- Country: United States
- Location: 30 miles north of Las Vegas, Nevada
- Coordinates: 36°23′01″N 114°55′18″W﻿ / ﻿36.383719°N 114.9218°W
- Status: Operating
- Construction began: 2004
- Commission date: 2006
- Owner: NV Energy
- Operator: NV Energy

Thermal power station
- Primary fuel: Natural gas
- Turbine technology: Combined cycle
- Cooling source: Dry cooling system

Power generation
- Nameplate capacity: 1,102 MW

= Chuck Lenzie Generating Station =

Gas-fired power station in Nevada, US

Chuck Lenzie Generating Station is a 1102 MW gas-fired power station located 30 miles north of Las Vegas, Nevada, near the junction of Interstate 15 and the Great Basin Highway (Nevada State Route 93).

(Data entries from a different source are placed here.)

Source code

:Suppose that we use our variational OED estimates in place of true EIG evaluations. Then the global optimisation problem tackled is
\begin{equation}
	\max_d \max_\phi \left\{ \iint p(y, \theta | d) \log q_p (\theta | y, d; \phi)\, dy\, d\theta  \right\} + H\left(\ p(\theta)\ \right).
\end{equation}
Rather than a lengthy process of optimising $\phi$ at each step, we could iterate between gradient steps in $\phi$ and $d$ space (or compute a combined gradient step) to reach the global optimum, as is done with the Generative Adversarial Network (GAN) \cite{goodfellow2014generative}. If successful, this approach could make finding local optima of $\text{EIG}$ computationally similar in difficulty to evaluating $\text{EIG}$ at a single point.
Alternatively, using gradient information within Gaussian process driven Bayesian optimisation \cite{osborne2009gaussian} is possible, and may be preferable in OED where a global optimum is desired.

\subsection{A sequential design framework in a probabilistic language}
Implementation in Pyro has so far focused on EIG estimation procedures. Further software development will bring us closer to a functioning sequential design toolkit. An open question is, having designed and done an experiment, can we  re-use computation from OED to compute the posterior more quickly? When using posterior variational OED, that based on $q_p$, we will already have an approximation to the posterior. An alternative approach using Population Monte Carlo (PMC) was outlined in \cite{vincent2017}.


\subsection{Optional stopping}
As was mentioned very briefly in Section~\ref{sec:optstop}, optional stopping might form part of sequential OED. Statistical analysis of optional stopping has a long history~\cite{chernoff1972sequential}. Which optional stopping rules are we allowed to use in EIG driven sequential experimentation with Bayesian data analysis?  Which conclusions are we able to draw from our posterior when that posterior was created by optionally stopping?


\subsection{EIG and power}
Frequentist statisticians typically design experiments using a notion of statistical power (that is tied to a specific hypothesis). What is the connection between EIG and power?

Power is generated by two D-11 steam turbines powered by four 7FA combustion turbines. The plant is the first owned since a plant built in 1955.

== History ==
The facility began construction in 2004 as a Duke Energy, power station. The plant was sold to NV Energy and began production in 2006.

== Facility ==
Since it is located in a desert where water is limited, the plant uses a six-story-high dry cooling system.